- _Records to process_
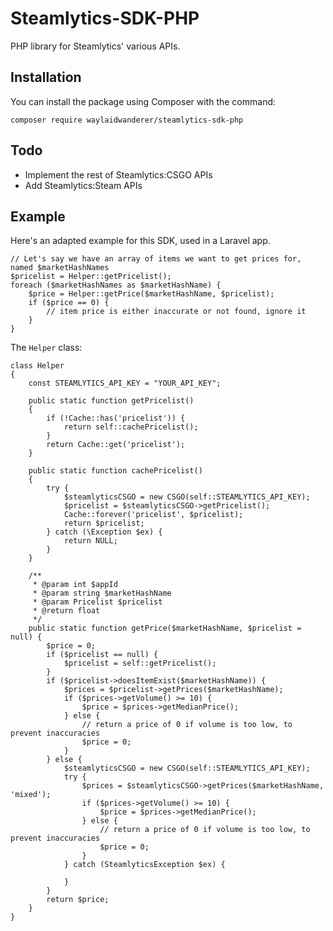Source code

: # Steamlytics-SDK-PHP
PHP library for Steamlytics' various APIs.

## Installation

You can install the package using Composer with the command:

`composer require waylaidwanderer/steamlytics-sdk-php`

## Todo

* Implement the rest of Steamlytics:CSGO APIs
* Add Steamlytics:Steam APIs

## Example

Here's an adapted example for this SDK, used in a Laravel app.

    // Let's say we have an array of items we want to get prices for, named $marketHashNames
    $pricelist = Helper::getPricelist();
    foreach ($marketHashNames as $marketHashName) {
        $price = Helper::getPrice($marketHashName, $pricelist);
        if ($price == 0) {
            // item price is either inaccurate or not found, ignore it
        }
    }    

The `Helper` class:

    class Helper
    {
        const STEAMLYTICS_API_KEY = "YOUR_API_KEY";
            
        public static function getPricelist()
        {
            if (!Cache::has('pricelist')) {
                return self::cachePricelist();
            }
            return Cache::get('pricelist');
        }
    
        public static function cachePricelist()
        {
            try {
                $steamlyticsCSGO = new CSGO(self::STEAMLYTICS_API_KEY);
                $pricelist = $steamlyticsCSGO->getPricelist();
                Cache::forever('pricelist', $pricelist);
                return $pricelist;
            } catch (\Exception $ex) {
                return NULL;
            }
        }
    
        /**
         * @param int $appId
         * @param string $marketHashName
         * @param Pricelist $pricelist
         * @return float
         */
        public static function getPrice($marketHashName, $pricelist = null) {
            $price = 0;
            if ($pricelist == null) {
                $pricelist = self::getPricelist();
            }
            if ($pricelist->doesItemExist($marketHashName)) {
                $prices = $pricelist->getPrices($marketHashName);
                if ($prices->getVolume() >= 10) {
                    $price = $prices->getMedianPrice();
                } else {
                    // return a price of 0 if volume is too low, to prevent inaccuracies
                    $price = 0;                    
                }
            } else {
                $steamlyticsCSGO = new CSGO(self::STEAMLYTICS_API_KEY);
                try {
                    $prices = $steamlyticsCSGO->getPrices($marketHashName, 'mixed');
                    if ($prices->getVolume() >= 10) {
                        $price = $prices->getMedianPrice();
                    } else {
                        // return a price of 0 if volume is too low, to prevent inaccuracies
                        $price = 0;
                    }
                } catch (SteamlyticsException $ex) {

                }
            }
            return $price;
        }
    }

---

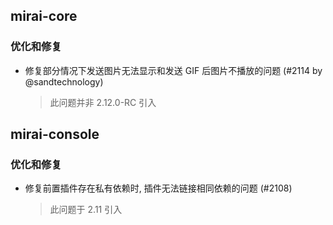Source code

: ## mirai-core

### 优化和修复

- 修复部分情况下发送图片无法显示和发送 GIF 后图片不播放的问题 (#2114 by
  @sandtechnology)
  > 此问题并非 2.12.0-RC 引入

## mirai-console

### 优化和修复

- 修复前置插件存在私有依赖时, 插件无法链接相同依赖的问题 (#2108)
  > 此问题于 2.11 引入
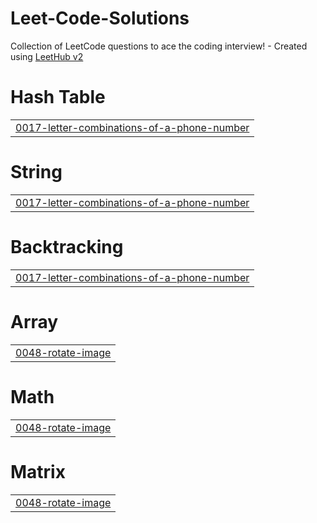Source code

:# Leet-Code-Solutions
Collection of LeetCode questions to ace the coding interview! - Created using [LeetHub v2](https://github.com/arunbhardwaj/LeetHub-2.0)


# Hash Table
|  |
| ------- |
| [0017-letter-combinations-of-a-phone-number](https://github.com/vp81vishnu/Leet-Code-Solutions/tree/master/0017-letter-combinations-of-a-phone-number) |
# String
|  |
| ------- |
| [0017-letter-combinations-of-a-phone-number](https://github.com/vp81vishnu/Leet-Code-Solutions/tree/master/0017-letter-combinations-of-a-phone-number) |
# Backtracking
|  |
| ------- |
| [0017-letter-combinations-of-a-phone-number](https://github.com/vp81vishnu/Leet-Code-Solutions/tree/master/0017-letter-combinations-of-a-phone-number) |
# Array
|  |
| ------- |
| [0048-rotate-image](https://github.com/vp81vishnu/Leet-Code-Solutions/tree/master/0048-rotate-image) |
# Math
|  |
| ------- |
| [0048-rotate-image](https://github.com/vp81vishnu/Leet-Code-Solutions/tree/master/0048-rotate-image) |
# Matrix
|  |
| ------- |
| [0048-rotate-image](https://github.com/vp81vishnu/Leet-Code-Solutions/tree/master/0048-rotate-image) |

* * *

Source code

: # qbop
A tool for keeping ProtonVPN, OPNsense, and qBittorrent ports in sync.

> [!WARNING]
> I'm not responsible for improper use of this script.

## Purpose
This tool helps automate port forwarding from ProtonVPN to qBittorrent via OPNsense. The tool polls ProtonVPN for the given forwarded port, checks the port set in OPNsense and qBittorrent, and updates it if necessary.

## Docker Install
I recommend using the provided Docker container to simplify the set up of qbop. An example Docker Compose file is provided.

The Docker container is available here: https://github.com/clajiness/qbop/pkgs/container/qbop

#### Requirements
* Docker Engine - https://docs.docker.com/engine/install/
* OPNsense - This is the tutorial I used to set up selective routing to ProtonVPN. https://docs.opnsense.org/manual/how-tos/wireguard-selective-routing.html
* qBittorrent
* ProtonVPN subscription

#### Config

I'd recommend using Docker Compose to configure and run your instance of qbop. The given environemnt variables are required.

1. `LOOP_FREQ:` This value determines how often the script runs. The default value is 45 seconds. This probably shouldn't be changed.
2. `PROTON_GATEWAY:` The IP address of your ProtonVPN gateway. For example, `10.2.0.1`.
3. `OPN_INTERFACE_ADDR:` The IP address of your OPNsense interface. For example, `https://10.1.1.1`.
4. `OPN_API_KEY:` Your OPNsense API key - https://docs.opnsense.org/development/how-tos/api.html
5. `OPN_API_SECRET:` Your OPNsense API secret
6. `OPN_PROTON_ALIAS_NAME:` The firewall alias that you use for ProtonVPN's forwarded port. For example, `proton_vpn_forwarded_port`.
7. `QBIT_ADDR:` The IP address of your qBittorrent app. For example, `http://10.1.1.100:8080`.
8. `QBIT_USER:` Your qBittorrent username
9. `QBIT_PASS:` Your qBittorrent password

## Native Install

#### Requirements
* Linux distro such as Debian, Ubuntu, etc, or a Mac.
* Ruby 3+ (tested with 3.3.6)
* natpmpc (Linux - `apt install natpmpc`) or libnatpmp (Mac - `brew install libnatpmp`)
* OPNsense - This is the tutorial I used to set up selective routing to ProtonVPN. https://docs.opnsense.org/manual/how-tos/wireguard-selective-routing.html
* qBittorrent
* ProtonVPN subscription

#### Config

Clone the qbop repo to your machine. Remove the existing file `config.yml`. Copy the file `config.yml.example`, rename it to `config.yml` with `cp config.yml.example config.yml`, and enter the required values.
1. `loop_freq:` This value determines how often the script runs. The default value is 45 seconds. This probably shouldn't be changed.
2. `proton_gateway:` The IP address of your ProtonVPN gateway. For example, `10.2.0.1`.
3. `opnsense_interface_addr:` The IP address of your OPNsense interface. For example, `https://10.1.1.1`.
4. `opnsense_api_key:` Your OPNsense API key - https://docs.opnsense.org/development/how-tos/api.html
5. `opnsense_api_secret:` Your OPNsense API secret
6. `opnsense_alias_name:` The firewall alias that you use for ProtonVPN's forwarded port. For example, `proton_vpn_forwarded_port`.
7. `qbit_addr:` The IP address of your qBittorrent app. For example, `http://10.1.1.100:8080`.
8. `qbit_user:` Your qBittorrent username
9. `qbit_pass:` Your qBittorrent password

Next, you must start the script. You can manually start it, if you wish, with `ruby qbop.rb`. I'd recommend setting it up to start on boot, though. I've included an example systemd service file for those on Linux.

- _Your assignment_
Scan the records above for the string "tool", then copy each line where it turns up.

- _Task response_
A tool for keeping ProtonVPN, OPNsense, and qBittorrent ports in sync.
This tool helps automate port forwarding from ProtonVPN to qBittorrent via OPNsense. The tool polls ProtonVPN for the given forwarded port, checks the port set in OPNsense and qBittorrent, and updates it if necessary.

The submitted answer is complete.